> _Your task_:
Find the line with "## 2. Your batting average will be low" in the records below. Copy it and every line after it, up to and including the line with "And then you".

======

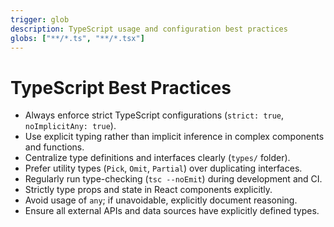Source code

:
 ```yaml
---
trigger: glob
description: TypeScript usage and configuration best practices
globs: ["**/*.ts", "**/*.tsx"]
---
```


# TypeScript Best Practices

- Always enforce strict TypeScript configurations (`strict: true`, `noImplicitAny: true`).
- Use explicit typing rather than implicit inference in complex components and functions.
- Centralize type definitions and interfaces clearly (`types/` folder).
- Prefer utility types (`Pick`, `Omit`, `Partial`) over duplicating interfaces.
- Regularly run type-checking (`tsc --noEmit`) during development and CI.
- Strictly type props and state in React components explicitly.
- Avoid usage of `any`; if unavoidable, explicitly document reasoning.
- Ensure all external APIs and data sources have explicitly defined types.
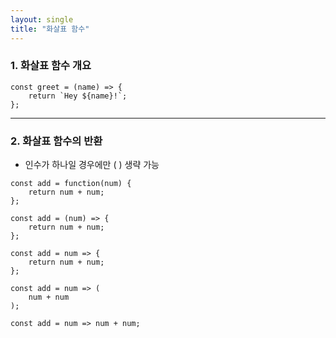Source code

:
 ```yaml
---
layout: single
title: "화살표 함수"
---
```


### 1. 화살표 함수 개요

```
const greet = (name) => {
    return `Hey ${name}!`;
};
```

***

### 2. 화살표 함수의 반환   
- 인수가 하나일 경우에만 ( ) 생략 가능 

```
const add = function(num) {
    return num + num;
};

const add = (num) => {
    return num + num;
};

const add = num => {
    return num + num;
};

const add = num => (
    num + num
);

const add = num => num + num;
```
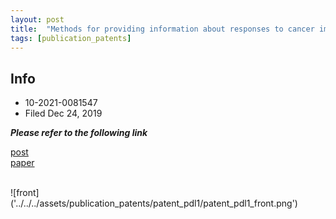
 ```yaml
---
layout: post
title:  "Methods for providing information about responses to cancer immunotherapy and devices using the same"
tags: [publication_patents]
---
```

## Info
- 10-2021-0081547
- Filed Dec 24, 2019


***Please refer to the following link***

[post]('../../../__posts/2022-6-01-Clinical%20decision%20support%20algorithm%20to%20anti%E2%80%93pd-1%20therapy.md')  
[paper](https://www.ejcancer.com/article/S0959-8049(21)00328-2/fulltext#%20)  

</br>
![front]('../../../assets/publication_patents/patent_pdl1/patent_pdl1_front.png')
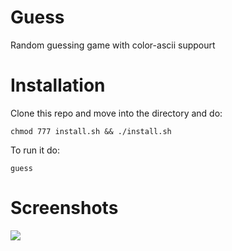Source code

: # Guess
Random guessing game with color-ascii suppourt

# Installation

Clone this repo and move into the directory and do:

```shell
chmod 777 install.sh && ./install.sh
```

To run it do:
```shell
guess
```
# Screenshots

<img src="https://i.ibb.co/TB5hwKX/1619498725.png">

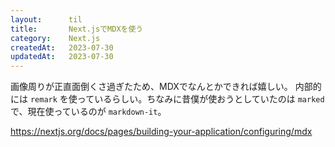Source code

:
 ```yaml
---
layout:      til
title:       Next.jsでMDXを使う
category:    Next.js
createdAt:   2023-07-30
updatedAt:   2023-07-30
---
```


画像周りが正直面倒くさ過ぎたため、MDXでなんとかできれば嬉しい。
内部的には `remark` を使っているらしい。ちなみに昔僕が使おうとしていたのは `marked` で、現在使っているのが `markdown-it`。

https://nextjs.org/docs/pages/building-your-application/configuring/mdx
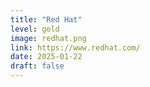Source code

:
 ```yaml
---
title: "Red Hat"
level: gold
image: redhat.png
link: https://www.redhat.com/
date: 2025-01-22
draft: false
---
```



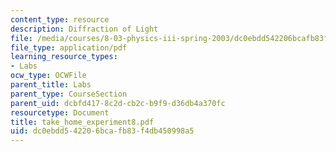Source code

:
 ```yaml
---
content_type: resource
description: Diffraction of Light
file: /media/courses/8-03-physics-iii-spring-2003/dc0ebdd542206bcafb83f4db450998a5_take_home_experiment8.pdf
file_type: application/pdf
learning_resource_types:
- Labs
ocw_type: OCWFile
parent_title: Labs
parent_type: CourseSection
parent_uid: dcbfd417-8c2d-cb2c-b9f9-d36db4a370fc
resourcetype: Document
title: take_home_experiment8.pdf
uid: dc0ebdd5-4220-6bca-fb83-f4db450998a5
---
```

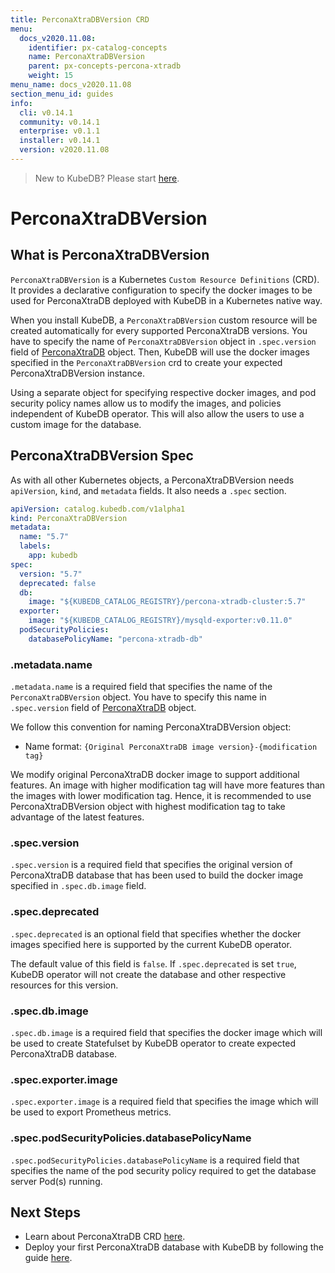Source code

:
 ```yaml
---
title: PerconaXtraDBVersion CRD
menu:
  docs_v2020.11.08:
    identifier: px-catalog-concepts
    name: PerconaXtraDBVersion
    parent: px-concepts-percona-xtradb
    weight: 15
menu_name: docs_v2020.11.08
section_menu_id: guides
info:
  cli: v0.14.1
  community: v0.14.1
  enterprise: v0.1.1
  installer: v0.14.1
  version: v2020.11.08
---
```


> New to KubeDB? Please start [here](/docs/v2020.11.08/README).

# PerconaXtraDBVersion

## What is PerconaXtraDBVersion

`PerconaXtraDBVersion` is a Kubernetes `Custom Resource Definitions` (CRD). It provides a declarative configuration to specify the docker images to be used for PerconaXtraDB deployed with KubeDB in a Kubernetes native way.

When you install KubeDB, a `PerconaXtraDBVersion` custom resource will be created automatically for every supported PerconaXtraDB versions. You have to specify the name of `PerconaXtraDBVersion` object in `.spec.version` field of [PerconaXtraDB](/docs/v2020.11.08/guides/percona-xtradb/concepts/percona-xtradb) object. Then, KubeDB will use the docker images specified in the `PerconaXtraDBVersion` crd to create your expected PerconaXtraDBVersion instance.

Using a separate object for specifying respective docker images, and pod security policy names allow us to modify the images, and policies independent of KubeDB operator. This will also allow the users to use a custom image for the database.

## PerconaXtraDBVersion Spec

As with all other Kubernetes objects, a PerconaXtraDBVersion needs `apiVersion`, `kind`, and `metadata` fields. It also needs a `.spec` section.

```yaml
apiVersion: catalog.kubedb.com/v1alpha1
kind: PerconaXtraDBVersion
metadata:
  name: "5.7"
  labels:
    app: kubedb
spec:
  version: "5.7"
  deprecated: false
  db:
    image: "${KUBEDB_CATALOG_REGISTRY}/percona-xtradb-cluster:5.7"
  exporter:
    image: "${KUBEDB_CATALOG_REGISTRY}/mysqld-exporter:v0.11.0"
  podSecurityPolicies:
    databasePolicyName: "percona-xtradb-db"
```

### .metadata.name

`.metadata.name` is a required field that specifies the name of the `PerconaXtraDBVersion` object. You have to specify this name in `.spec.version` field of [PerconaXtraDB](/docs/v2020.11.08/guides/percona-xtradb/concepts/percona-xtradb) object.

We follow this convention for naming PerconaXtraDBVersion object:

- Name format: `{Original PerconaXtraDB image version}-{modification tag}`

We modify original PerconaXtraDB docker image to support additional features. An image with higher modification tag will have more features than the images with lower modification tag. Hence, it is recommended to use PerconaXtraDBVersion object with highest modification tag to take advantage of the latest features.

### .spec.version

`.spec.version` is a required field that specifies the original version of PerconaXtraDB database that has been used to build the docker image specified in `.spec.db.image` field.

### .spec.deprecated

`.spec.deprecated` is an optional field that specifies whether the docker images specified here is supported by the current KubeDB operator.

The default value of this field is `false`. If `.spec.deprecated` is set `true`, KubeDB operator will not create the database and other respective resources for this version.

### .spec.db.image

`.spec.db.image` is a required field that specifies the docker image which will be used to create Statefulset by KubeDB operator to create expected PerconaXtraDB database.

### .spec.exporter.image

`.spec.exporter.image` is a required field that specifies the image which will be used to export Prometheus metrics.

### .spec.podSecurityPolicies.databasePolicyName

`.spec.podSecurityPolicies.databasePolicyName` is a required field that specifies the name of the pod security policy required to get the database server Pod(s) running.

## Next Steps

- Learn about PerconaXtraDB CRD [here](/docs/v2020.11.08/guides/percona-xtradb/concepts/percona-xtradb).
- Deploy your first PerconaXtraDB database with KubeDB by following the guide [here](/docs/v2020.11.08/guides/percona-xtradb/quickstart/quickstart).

======

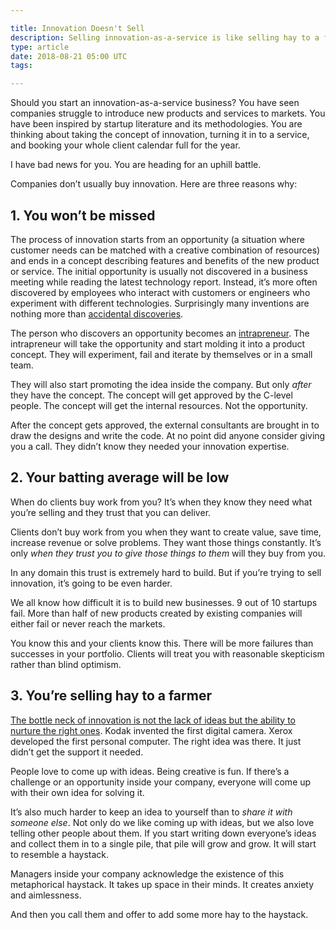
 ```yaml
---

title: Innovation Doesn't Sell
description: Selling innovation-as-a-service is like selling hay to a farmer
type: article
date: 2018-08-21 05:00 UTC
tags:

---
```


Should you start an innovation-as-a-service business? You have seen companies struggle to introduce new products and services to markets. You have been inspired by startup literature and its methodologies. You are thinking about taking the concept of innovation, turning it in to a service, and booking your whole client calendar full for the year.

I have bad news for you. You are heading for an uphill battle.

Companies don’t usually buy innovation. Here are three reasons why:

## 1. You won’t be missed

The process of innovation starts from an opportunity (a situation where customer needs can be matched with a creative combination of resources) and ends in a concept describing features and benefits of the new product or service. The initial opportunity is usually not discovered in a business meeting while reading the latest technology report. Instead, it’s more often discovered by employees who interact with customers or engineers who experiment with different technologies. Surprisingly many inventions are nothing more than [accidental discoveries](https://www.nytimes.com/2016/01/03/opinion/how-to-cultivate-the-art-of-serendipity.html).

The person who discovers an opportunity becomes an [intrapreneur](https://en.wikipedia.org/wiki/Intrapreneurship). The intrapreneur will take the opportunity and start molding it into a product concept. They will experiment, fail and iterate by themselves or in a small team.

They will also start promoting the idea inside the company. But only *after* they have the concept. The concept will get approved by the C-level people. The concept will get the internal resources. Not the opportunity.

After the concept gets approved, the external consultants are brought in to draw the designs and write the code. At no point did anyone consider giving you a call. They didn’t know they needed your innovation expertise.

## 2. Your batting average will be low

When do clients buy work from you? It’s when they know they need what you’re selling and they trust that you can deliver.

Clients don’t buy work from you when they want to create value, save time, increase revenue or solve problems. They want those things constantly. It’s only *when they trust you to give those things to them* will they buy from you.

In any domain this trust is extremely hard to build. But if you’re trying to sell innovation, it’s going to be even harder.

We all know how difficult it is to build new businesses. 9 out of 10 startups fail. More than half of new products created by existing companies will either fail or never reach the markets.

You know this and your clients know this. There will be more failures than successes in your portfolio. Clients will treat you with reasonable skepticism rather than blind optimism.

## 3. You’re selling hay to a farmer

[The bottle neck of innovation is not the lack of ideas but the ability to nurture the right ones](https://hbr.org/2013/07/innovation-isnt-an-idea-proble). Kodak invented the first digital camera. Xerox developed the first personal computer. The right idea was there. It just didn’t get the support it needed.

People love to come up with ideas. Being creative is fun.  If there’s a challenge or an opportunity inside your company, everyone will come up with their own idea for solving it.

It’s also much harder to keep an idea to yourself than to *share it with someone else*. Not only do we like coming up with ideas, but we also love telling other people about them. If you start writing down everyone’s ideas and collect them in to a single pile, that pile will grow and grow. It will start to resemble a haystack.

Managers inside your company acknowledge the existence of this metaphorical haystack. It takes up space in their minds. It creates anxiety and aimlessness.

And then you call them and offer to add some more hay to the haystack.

======

> _Response to the exercise_:
## 2. Your batting average will be low

When do clients buy work from you? It’s when they know they need what you’re selling and they trust that you can deliver.

Clients don’t buy work from you when they want to create value, save time, increase revenue or solve problems. They want those things constantly. It’s only *when they trust you to give those things to them* will they buy from you.

In any domain this trust is extremely hard to build. But if you’re trying to sell innovation, it’s going to be even harder.

We all know how difficult it is to build new businesses. 9 out of 10 startups fail. More than half of new products created by existing companies will either fail or never reach the markets.

You know this and your clients know this. There will be more failures than successes in your portfolio. Clients will treat you with reasonable skepticism rather than blind optimism.

## 3. You’re selling hay to a farmer

[The bottle neck of innovation is not the lack of ideas but the ability to nurture the right ones](https://hbr.org/2013/07/innovation-isnt-an-idea-proble). Kodak invented the first digital camera. Xerox developed the first personal computer. The right idea was there. It just didn’t get the support it needed.

People love to come up with ideas. Being creative is fun.  If there’s a challenge or an opportunity inside your company, everyone will come up with their own idea for solving it.

It’s also much harder to keep an idea to yourself than to *share it with someone else*. Not only do we like coming up with ideas, but we also love telling other people about them. If you start writing down everyone’s ideas and collect them in to a single pile, that pile will grow and grow. It will start to resemble a haystack.

Managers inside your company acknowledge the existence of this metaphorical haystack. It takes up space in their minds. It creates anxiety and aimlessness.

And then you call them and offer to add some more hay to the haystack.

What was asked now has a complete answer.